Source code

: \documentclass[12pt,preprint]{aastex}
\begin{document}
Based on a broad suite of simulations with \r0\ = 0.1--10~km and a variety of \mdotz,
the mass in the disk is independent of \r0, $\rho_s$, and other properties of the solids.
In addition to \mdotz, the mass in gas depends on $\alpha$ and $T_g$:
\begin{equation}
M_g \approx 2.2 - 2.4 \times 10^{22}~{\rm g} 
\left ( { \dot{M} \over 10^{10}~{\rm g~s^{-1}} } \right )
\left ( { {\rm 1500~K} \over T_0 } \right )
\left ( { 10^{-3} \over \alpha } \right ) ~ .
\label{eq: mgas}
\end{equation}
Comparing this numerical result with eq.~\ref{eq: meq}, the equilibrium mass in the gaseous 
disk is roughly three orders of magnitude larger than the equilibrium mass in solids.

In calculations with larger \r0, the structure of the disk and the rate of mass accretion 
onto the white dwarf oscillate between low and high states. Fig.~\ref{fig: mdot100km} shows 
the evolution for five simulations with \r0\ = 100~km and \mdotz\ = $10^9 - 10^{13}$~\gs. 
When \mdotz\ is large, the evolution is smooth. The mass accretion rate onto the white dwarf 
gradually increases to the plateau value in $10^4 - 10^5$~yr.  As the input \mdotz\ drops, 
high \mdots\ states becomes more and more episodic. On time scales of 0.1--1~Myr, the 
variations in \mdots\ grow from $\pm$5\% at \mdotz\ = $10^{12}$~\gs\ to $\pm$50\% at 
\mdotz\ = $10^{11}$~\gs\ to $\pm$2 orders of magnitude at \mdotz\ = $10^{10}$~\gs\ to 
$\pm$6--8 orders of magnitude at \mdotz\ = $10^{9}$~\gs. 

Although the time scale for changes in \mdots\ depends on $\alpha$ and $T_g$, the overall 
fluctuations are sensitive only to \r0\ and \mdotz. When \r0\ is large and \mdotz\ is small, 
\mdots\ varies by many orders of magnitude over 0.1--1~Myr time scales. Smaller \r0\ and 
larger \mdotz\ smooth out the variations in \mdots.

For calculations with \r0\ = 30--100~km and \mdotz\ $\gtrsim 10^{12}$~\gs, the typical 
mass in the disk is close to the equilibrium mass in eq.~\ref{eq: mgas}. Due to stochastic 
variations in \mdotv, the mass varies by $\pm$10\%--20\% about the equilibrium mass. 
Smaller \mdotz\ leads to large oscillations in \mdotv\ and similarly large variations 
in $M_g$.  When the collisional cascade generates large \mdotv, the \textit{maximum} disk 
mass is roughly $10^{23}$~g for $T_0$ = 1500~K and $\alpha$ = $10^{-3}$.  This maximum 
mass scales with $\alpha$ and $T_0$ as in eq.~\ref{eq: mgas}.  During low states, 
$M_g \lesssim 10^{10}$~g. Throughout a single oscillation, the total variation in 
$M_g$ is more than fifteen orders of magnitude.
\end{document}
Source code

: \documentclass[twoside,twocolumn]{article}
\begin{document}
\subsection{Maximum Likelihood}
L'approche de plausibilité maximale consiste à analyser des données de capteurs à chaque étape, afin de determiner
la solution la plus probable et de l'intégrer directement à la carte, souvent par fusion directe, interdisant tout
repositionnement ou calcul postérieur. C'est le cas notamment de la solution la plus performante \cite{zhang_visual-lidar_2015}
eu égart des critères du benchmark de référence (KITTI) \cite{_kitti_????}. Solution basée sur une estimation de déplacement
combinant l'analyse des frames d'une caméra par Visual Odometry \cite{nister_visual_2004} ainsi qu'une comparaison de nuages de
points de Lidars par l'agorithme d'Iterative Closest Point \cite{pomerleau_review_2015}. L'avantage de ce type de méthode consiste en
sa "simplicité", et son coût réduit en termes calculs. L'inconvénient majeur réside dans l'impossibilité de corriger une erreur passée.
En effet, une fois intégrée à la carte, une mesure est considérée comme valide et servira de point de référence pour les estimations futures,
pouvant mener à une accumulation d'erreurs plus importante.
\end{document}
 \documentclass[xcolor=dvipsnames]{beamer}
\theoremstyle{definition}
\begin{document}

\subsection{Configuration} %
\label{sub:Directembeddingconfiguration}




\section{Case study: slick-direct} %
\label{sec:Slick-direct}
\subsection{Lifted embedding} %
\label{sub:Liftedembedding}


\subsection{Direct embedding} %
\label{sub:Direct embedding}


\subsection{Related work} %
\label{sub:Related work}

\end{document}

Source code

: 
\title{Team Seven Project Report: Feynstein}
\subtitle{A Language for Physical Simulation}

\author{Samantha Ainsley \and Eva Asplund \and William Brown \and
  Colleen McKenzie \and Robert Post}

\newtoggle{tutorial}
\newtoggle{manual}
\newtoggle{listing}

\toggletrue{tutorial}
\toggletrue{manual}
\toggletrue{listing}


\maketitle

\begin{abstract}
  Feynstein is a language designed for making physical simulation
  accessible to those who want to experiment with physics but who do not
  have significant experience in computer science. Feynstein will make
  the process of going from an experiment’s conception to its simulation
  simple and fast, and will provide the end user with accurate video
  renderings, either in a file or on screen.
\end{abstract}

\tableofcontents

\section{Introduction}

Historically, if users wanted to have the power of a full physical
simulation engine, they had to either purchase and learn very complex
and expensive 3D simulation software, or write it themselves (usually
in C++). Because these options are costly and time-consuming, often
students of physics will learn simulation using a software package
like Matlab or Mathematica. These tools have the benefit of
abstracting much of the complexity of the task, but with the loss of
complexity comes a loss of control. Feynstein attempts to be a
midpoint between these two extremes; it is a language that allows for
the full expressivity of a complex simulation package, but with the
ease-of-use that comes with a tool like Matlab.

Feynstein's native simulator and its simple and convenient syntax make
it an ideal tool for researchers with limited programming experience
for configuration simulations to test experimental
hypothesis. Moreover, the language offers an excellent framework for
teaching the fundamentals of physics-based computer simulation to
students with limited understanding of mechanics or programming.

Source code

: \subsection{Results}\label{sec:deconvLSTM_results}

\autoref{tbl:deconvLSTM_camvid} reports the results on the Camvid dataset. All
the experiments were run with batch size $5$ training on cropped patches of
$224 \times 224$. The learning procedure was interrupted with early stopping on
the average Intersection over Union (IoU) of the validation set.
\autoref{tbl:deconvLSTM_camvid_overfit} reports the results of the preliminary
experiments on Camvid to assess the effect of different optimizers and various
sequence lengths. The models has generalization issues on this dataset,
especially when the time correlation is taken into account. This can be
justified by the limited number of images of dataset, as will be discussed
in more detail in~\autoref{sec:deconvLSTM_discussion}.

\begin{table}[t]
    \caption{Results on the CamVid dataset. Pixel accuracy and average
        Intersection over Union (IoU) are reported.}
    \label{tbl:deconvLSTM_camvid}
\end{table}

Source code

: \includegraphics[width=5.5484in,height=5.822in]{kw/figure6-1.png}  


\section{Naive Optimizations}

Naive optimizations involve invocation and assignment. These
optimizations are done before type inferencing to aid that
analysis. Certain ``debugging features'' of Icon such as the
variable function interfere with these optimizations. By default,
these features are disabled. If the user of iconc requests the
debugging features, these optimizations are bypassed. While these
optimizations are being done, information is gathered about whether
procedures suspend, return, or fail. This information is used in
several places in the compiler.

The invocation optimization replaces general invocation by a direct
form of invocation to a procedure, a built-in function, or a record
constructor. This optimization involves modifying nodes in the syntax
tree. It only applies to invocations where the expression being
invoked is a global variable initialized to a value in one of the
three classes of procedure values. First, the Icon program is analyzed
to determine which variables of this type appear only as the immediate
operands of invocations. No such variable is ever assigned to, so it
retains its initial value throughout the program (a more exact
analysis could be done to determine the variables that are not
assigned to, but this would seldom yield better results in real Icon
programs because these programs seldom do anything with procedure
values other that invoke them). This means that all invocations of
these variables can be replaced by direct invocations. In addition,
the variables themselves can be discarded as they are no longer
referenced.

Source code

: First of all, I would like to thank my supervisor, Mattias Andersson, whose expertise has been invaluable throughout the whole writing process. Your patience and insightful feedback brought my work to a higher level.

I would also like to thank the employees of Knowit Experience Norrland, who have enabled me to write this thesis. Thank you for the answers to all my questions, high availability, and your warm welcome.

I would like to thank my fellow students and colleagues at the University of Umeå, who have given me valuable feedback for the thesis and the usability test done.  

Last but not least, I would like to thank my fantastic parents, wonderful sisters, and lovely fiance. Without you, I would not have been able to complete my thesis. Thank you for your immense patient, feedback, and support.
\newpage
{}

------------------------------------------------------------------------

Show each line of the material above where "disk" occurs.

• Reply
the mass in the disk is independent of \r0, $\rho_s$, and other properties of the solids.
disk is roughly three orders of magnitude larger than the equilibrium mass in solids.
In calculations with larger \r0, the structure of the disk and the rate of mass accretion 
mass in the disk is close to the equilibrium mass in eq.~\ref{eq: mgas}. Due to stochastic 
in $M_g$.  When the collisional cascade generates large \mdotv, the \textit{maximum} disk 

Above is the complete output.